Comparative Analysis of Gene Expression in the Developing Roots and Root Hairs Across Vascular Plants.

Abstract

The evolution of the plant root is one of the remarkable examples of land plants’ adaptation to the terrestrial environment. The root and root hairs are found in almost all vascular plants, making them good models to study the conservation and diversification of adaptations in different vascular lineages. The molecular basis of root and root hair development has been intensively studied in the model organism Arabidopsis thaliana and many of the key regulators have been elucidated over the past 20 years. However, little is known about the molecular basis of root and root hair development in other vascular plants, which prevents a detailed understanding of root and root hair adaptation at a mechanistic level. In this thesis project, I compared the gene expression programs in seven vascular plants to find the conserved/diversified regulators in root and root hair development. First, I defined temporal transcript accumulation profiles generated from three root development zones in seven vascular plants and found significant family-wise gene expression similarity between these plants. Next, I found that most of the 133 Arabidopsis key root development genes are used in all vascular plants, including Selaginella moellendorffii, which is thought to have evolved roots independently.

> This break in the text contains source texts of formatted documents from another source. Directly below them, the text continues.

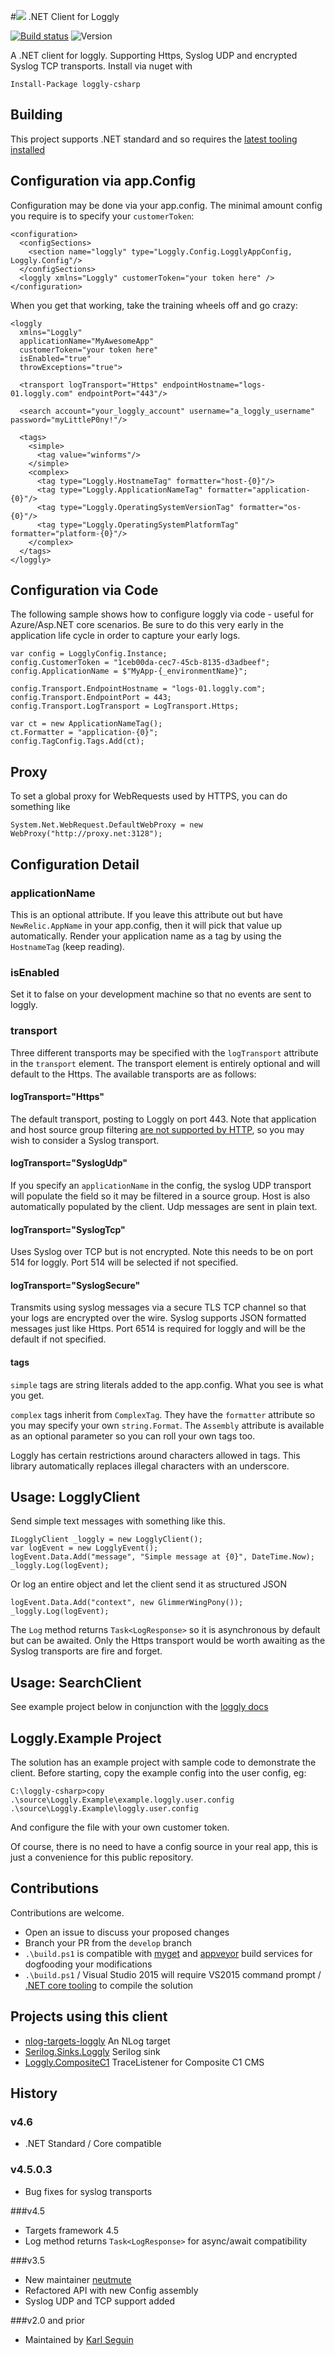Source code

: #![](https://raw.githubusercontent.com/neutmute/loggly-csharp/master/SolutionItems/loggly.png) .NET Client for Loggly  

[![Build status](https://ci.appveyor.com/api/projects/status/olaoata7qpl7fnk8?svg=true)](https://ci.appveyor.com/project/neutmute/loggly-csharp)
![Version](https://img.shields.io/nuget/v/loggly-csharp.svg)

A .NET client for loggly. Supporting Https, Syslog UDP and encrypted Syslog TCP transports.
Install via nuget with

	Install-Package loggly-csharp

## Building
This project supports .NET standard and so requires the [latest tooling installed](https://www.microsoft.com/net/core#windowsvs2015)

## Configuration via app.Config
Configuration may be done via your app.config. The minimal amount config you require is to specify your `customerToken`: 

	<configuration>
	  <configSections>
	    <section name="loggly" type="Loggly.Config.LogglyAppConfig, Loggly.Config"/>
	  </configSections>
	  <loggly xmlns="Loggly" customerToken="your token here" />
	</configuration>
 
When you get that working, take the training wheels off and go crazy:

	<loggly 
	  xmlns="Loggly" 
	  applicationName="MyAwesomeApp" 
	  customerToken="your token here" 
	  isEnabled="true"
	  throwExceptions="true">

  	  <transport logTransport="Https" endpointHostname="logs-01.loggly.com" endpointPort="443"/>

	  <search account="your_loggly_account" username="a_loggly_username" password="myLittleP0ny!"/>
  
	  <tags>
	    <simple>
	      <tag value="winforms"/>
	    </simple>
	    <complex>
	      <tag type="Loggly.HostnameTag" formatter="host-{0}"/>
	      <tag type="Loggly.ApplicationNameTag" formatter="application-{0}"/>
	      <tag type="Loggly.OperatingSystemVersionTag" formatter="os-{0}"/>
	      <tag type="Loggly.OperatingSystemPlatformTag" formatter="platform-{0}"/>
	    </complex>
	  </tags>
	</loggly>

## Configuration via Code

The following sample shows how to configure loggly via code - useful for Azure/Asp.NET core scenarios. Be sure to do this very early in the application life cycle in order to capture your early logs.

    var config = LogglyConfig.Instance;
    config.CustomerToken = "1ceb00da-cec7-45cb-8135-d3adbeef";
    config.ApplicationName = $"MyApp-{_environmentName}";

    config.Transport.EndpointHostname = "logs-01.loggly.com";
    config.Transport.EndpointPort = 443;
    config.Transport.LogTransport = LogTransport.Https;

    var ct = new ApplicationNameTag();
    ct.Formatter = "application-{0}";
    config.TagConfig.Tags.Add(ct);

## Proxy 
To set a global proxy for WebRequests used by HTTPS, you can do something like

    System.Net.WebRequest.DefaultWebProxy = new WebProxy("http://proxy.net:3128");

## Configuration Detail

### applicationName
This is an optional attribute. If you leave this attribute out but have `NewRelic.AppName` in your app.config, then it will pick that value up automatically.
Render your application name as a tag by using the `HostnameTag` (keep reading).

### isEnabled
Set it to false on your development machine so that no events are sent to loggly. 

### transport
Three different transports may be specified with the `logTransport` attribute in the `transport` element.
The transport element is entirely optional and will default to the Https. The available transports are as follows:

#### logTransport="Https"
The default transport, posting to Loggly on port 443. Note that application and host source group filtering [are not supported by HTTP](https://community.loggly.com/customer/portal/questions/8416949--host-field-for-source-groups?b_id=50), so you may wish to consider a Syslog transport.

#### logTransport="SyslogUdp"
If you specify an `applicationName` in the config, the syslog UDP transport will populate the field so it may be filtered in a source group. Host is also automatically populated by  the client. Udp messages are sent in plain text.  

#### logTransport="SyslogTcp"
Uses Syslog over TCP but is not encrypted. Note this needs to be on port 514 for loggly. Port 514 will be selected if not specified.   

#### logTransport="SyslogSecure"
Transmits using syslog messages via a secure TLS TCP channel so that your logs are encrypted over the wire. Syslog supports JSON formatted messages just like Https. Port 6514 is required for loggly and will be the default if not specified.

#### tags 
`simple` tags are string literals added to the app.config. What you see is what you get.

`complex` tags inherit from `ComplexTag`. They have the `formatter` attribute so you may specify your own `string.Format`.
The `Assembly` attribute is available as an optional parameter so you can roll your own tags too.

Loggly has certain restrictions around characters allowed in tags. This library automatically replaces illegal characters with an underscore.

## Usage: LogglyClient
Send simple text messages with something like this.

	ILogglyClient _loggly = new LogglyClient();
    var logEvent = new LogglyEvent();
    logEvent.Data.Add("message", "Simple message at {0}", DateTime.Now);
    _loggly.Log(logEvent);

Or log an entire object and let the client send it as structured JSON

	logEvent.Data.Add("context", new GlimmerWingPony());
    _loggly.Log(logEvent);

The `Log` method returns `Task<LogResponse>` so it is asynchronous by default but can be awaited. Only the Https transport would be worth awaiting as the Syslog transports are fire and forget. 

## Usage: SearchClient

See example project below in conjunction with the [loggly docs](https://www.loggly.com/docs/api-retrieving-data/)

## Loggly.Example Project
The solution has an example project with sample code to demonstrate the client.
Before starting, copy the example config into the user config, eg:

	C:\loggly-csharp>copy .\source\Loggly.Example\example.loggly.user.config .\source\Loggly.Example\loggly.user.config

And configure the file with your own customer token.

Of course, there is no need to have a config source in your real app, this is just a convenience for this public repository.

## Contributions
Contributions are welcome.

* Open an issue to discuss your proposed changes
* Branch your PR from the `develop` branch
* `.\build.ps1` is compatible with [myget](https://www.myget.org) and [appveyor](https://www.appveyor.com/) build services for dogfooding your modifications
* `.\build.ps1` / Visual Studio 2015 will require VS2015 command prompt / [.NET core tooling](https://www.microsoft.com/net/core#windows) to compile the solution

## Projects using this client
* [nlog-targets-loggly](https://github.com/joefitzgerald/nlog-targets-loggly) An NLog target
* [Serilog.Sinks.Loggly](https://github.com/serilog/serilog/tree/master/src/Serilog.Sinks.Loggly) Serilog sink
* [Loggly.CompositeC1](https://www.nuget.org/packages/Loggly.CompositeC1) TraceListener for Composite C1 CMS

## History
### v4.6
* .NET Standard / Core compatible

### v4.5.0.3
* Bug fixes for syslog transports

###v4.5 
* Targets framework 4.5
* Log method returns `Task<LogResponse>` for async/await compatibility

###v3.5
* New maintainer [neutmute](https://github.com/neutmute)
* Refactored API with new Config assembly
* Syslog UDP and TCP support added

###v2.0 and prior
* Maintained by [Karl Seguin](https://github.com/karlseguin)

These results suggest broad conservation in the molecular mechanisms employed during root formation. Next, I defined the root hair transcriptome in Arabidopsis and rice and found significant conservation in the two species. However, a subset of 563 genes regulated by ROOT HAIR DEFECTIVE 6 (RHD6) exhibited less conservation compared to the total root-hair-expressed genes. This divergence in the family structure and gene expression is found in other vascular plants as well. I further analyzed the Arabidopsis root hair patterning genes in other vascular plants and identified a substantial difference in their expression patterns. These results suggest lineage specific diversification in the structure and expression of the root hair development genes in Arabidopsis. Altogether, this thesis work revealed broad conservation of gene expression programs for root formation in all vascular plants and lineage specific diversification for root-hair cell differentiation in Arabidopsis.